In order to introduce the problem we stick to the minimisation of residual sum of squares as our objective, but we want to do that in a nonlinear model. Consider the simple model:

[math]y_{t}=\beta _{0}+\beta _{1}x_{1,t}+\beta _{1}^{2}x_{2,t}+u_{t} \label{Judge}[/math]

where the [math]u_{t}[/math] are independent and identically distributed random variables with mean [math]0[/math] and variance [math]\sigma ^{2}[/math]. (I call this function the Judge Function as it appears in a book by Judge and others). The nonlinear least-squares estimate for [math]\mathbf{\beta }[/math] is defined as that value of [math]\mathbf{\beta} = (\beta_0~\beta_1)'[/math] that minimises the residual sum of squares

[math]S(\mathbf{\beta })=\sum_{t=1}^{T}\hat{u}_{t}^{2}=\sum_{t=1}^{T}\left( y_{t}-\beta _{0}-\beta _{1}x_{1,t}-\beta _{1}^{2}x_{2,t}\right) ^{2}[/math]

The smallest achievable value for [math]S(\mathbf{\beta })[/math] is known as the global minimum, and the value of [math]\mathbf{\beta}[/math] that delivers that value is the optimal parameter. But how to find it? The next two sections will introduce two fundamentally different strategies. The first (grid search) is easy to understand but not implementable in complex problems. The second (nonlinear optimisation) is more generally applicable.

Grid Search

The simplest way of finding an estimate of [math]\mathbf{\beta }[/math] is by what is known as a grid search. This procedure is a brute force computational approach. One has to propose a range of possible values for each parameter (here [math]\beta _{0}[/math] and [math]\beta _{1}[/math]), then one simply computes [math]S(\mathbf{% \beta })[/math] for all possible combinations of values of [math]\mathbf{\beta }[/math] and identifies the parameter combination for which [math]S(\mathbf{\beta })[/math] is minimized.

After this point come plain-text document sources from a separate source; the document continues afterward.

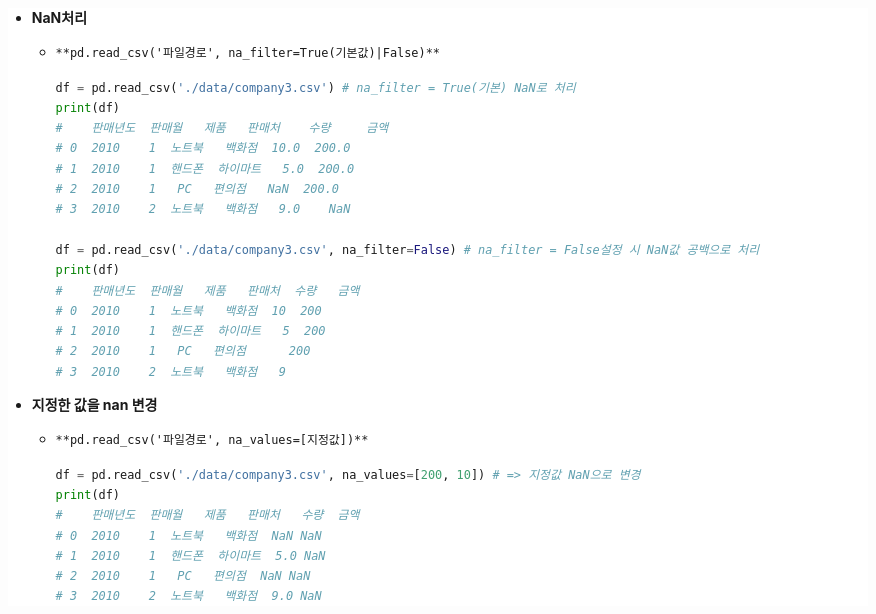 - ****NaN처리****
    - `**pd.read_csv('파일경로', na_filter=True(기본값)|False)**`
        
        ```python
        df = pd.read_csv('./data/company3.csv') # na_filter = True(기본) NaN로 처리
        print(df)
        #    판매년도  판매월   제품   판매처    수량     금액
        # 0  2010    1  노트북   백화점  10.0  200.0
        # 1  2010    1  핸드폰  하이마트   5.0  200.0
        # 2  2010    1   PC   편의점   NaN  200.0
        # 3  2010    2  노트북   백화점   9.0    NaN
        
        df = pd.read_csv('./data/company3.csv', na_filter=False) # na_filter = False설정 시 NaN값 공백으로 처리
        print(df)
        #    판매년도  판매월   제품   판매처  수량   금액
        # 0  2010    1  노트북   백화점  10  200
        # 1  2010    1  핸드폰  하이마트   5  200
        # 2  2010    1   PC   편의점      200
        # 3  2010    2  노트북   백화점   9
        ```
        
- **지정한 값을 nan 변경**
    - `**pd.read_csv('파일경로', na_values=[지정값])**`
        
        ```python
        df = pd.read_csv('./data/company3.csv', na_values=[200, 10]) # => 지정값 NaN으로 변경
        print(df)
        #    판매년도  판매월   제품   판매처   수량  금액
        # 0  2010    1  노트북   백화점  NaN NaN
        # 1  2010    1  핸드폰  하이마트  5.0 NaN
        # 2  2010    1   PC   편의점  NaN NaN
        # 3  2010    2  노트북   백화점  9.0 NaN
        ```
        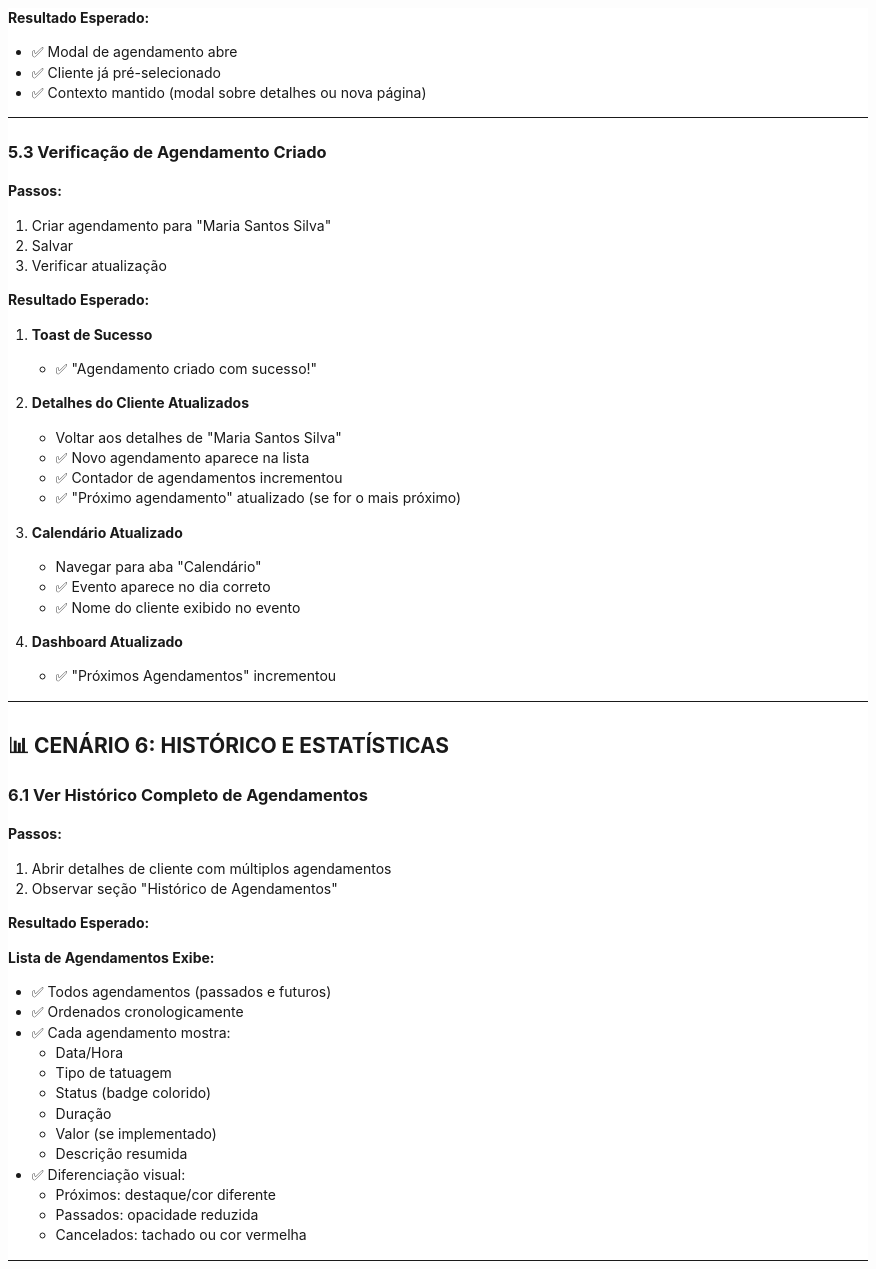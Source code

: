 **Resultado Esperado:**
- ✅ Modal de agendamento abre
- ✅ Cliente já pré-selecionado
- ✅ Contexto mantido (modal sobre detalhes ou nova página)

---

### **5.3 Verificação de Agendamento Criado**

**Passos:**
1. Criar agendamento para "Maria Santos Silva"
2. Salvar
3. Verificar atualização

**Resultado Esperado:**

1. **Toast de Sucesso**
   - ✅ "Agendamento criado com sucesso!"

2. **Detalhes do Cliente Atualizados**
   - Voltar aos detalhes de "Maria Santos Silva"
   - ✅ Novo agendamento aparece na lista
   - ✅ Contador de agendamentos incrementou
   - ✅ "Próximo agendamento" atualizado (se for o mais próximo)

3. **Calendário Atualizado**
   - Navegar para aba "Calendário"
   - ✅ Evento aparece no dia correto
   - ✅ Nome do cliente exibido no evento

4. **Dashboard Atualizado**
   - ✅ "Próximos Agendamentos" incrementou

---

## 📊 CENÁRIO 6: HISTÓRICO E ESTATÍSTICAS

### **6.1 Ver Histórico Completo de Agendamentos**

**Passos:**
1. Abrir detalhes de cliente com múltiplos agendamentos
2. Observar seção "Histórico de Agendamentos"

**Resultado Esperado:**

**Lista de Agendamentos Exibe:**
- ✅ Todos agendamentos (passados e futuros)
- ✅ Ordenados cronologicamente
- ✅ Cada agendamento mostra:
  - Data/Hora
  - Tipo de tatuagem
  - Status (badge colorido)
  - Duração
  - Valor (se implementado)
  - Descrição resumida
- ✅ Diferenciação visual:
  - Próximos: destaque/cor diferente
  - Passados: opacidade reduzida
  - Cancelados: tachado ou cor vermelha

---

beta0_range = % define a (n0 x 1) vector of possible values for beta0
beta1_range = % define a (n1 x 1) vector of possible values for beta1

save_S = zeros(n1,n2);

for i0 = 1:n0
    for i1 = 1: n1

        save_S(i0,i1) = % calculate S as a function of beta0_range(n0) and beta1_range(i1)

    end
end

% find minimum value of S in save_S
% values of beta0_range and beta1_range that are related to that minimun value
% are the optimal parammeter values from the grid search

As a general proposition the grid-search approach is not attractive as it is computationally extremely intensive. It is easy to see that this procedure quickly becomes infeasible when you either have many parameters and/or use a finer/larger grid for the parameters. You will also have to rely on (aka hope that) the optimal parameter values lie inside the ranges you chose for the parameters. Fortunately there are alternative optimisation algorithms which do not posses these shortcomings.

In the Implementation Section you can find an example for a grid search. For the above reasons grid search is rarely used as the optimisation algorithm of choice. However, it often has a role to play in finding starting values for a nonlinear optimisation algorithm.

General Nonlinear Optimisation Algorithms

Here I will provide a schematic representation of the procedure used to find optimal parameter estimates when analytical solutions are not available. Such algorithms are called nonlinear optimisation algorithms. Consider [math]% S(\theta )[/math] to be the target function, the function that is to be minimised. The value of this function varies with the parameter vector [math]\theta [/math] and the goal is to find that parameter vector, [math]\widehat{\theta }[/math], which minimises [math]S(\widehat{\theta })[/math]. In the above example [math]S(\theta )[/math] was the sum of squared residuals, [math]S(\theta )=\sum_{t=1}^{T}\hat{u}_{t}^{2}[/math], and the parameter vector was [math]\theta =\mathbf{\beta }[/math], but that is only a special case. Very commonly [math]S(\theta )[/math] represents a negative likelihood function [math]S(\theta )=-L\left( \theta \right) [/math], where [math]L\left( \theta\right) [/math] is the likelihood function to be maximised (and hence [math]S\left(\theta \right) [/math] is to be minimised). More on this in a later section, for the time being you only got to realise that [math]S\left( \theta \right) [/math] is to minimised, however it is defined.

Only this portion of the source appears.